[Information given — start]
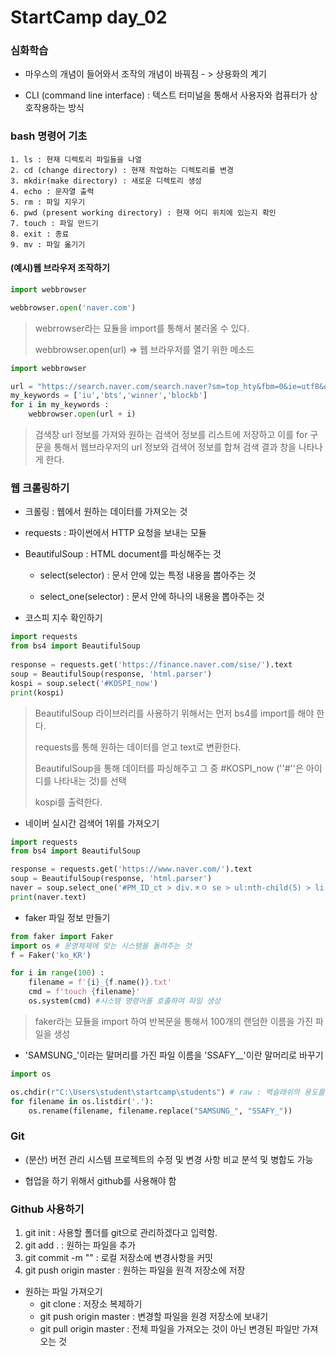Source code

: # StartCamp day_02

### 심화학습

- 마우스의 개념이 들어와서 조작의 개념이 바꿔짐 - > 상용화의 계기

- CLI (command line interface) : 텍스트 터미널을 통해서 사용자와 컴퓨터가 상호작용하는 방식
  

###  bash  명령어 기초 

    1. ls : 현재 디렉토리 파일들을 나열
    2. cd (change directory) : 현재 작업하는 디렉토리를 변경
    3. mkdir(make directory) : 새로운 디렉토리 생성
    4. echo : 문자열 출력
    5. rm : 파일 지우기
    6. pwd (present working directory) : 현재 어디 위치에 있는지 확인
    7. touch : 파일 만드기
    8. exit : 종료
    9. mv : 파일 옮기기




#### (예시)웹 브라우저 조작하기


``` python
import webbrowser

webbrowser.open('naver.com')
```

> webrrowser라는 묘듈을 import를 통해서 불러올 수 있다.
>
> webbrowser.open(url) => 웹 브라우저를 열기 위한 메소드

``` python
import webbrowser

url = "https://search.naver.com/search.naver?sm=top_hty&fbm=0&ie=utf8&query="
my_keywords = ['iu','bts','winner','blockb']
for i in my_keywords :
    webbrowser.open(url + i)

```

> 검색창 url 정보를 가져와 원하는 검색어 정보를 리스트에 저장하고 이를 for 구문을 통해서 웹브라우저의 url 정보와 검색어 정보를 합쳐 검색 결과 창을 나타나게 한다.



### 웹 크롤링하기 

- 크롤링 : 웹에서 원하는 데이터를 가져오는 것

- requests : 파이썬에서 HTTP 요청을 보내는 모듈

- BeautifulSoup :  HTML document를 파싱해주는 것

   - select(selector) : 문서 안에 있는 특정 내용을 뽑아주는 것

   - select_one(selector) : 문서 안에 하나의 내용을 뽑아주는 것

- 코스피 지수 확인하기 
 ```python
import requests 
from bs4 import BeautifulSoup
  
response = requests.get('https://finance.naver.com/sise/').text
soup = BeautifulSoup(response, 'html.parser')
kospi = soup.select('#KOSPI_now')
print(kospi)
 ```
> BeautifulSoup 라이브러리를 사용하기 위해서는 먼저 bs4를  import를 해야 한다.
>
> requests를 통해 원하는 데이터를 얻고 text로 변환한다.
>
> BeautifulSoup을 통해 데이터를 파싱해주고 그 중  #KOSPI_now (''#''은 아이디를 나타내는 것)를 선택 
>
> kospi를 출력한다.

- 네이버 실시간 검색어 1위를 가져오기 

``` python
import requests
from bs4 import BeautifulSoup

response = requests.get('https://www.naver.com/').text
soup = BeautifulSoup(response, 'html.parser')
naver = soup.select_one('#PM_ID_ct > div.ㅊㅇ se > ul:nth-child(5) > li:nth-child(1) > a.ah_a > span.ah_k')
print(naver.text)

```

- faker 파일 정보 만들기 

``` python
from faker import Faker
import os # 운영체제에 맞는 시스템을 돌려주는 것
f = Faker('ko_KR')

for i in range(100) :
    filename = f'{i}_{f.name()}.txt'
    cmd = f'touch {filename}'
    os.system(cmd) #시스템 명령어를 호출하여 파일 생성
```

> faker라는 묘듈을 import 하여  반복문을 통해서 100개의 랜덤한 이름을 가진 파일을 생성

- 'SAMSUNG_'이라는 말머리를 가진 파일 이름을  'SSAFY__'이란 말머리로 바꾸기
``` python 
import os 

os.chdir(r"C:\Users\student\startcamp\students") # raw : 백슬래쉬의 용도를 얻기 위해서
for filename in os.listdir('.'):
    os.rename(filename, filename.replace("SAMSUNG_", "SSAFY_")) 
```
> 


### Git 

- (분산) 버전 관리 시스템 프로젝트의 수정 및 변경 사항 비교 분석 및 병합도 가능

- 협업을 하기 위해서 github를 사용해야 함

  
### Github 사용하기 
1. git init : 사용할 폴더를 git으로 관리하겠다고 입력함.
2. git add . : 원하는 파일을 추가
3. git commit -m "" : 로컬 저장소에 변경사항을 커밋
4. git push origin master : 원하는 파일을 원격 저장소에 저장

- 원하는 파일 가져오기
  - git clone : 저장소 복제하기
  - git push origin master :  변경할 파일을 원경 저장소에 보내기
  - git pull origin master : 전체 파일을 가져오는 것이 아닌 변경된 파일만 가져오는 것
[Information given — finish]
In the entries above, which lines hold the word "https"? Copy them out.

Result:
url = "https://search.naver.com/search.naver?sm=top_hty&fbm=0&ie=utf8&query="
response = requests.get('https://finance.naver.com/sise/').text
response = requests.get('https://www.naver.com/').text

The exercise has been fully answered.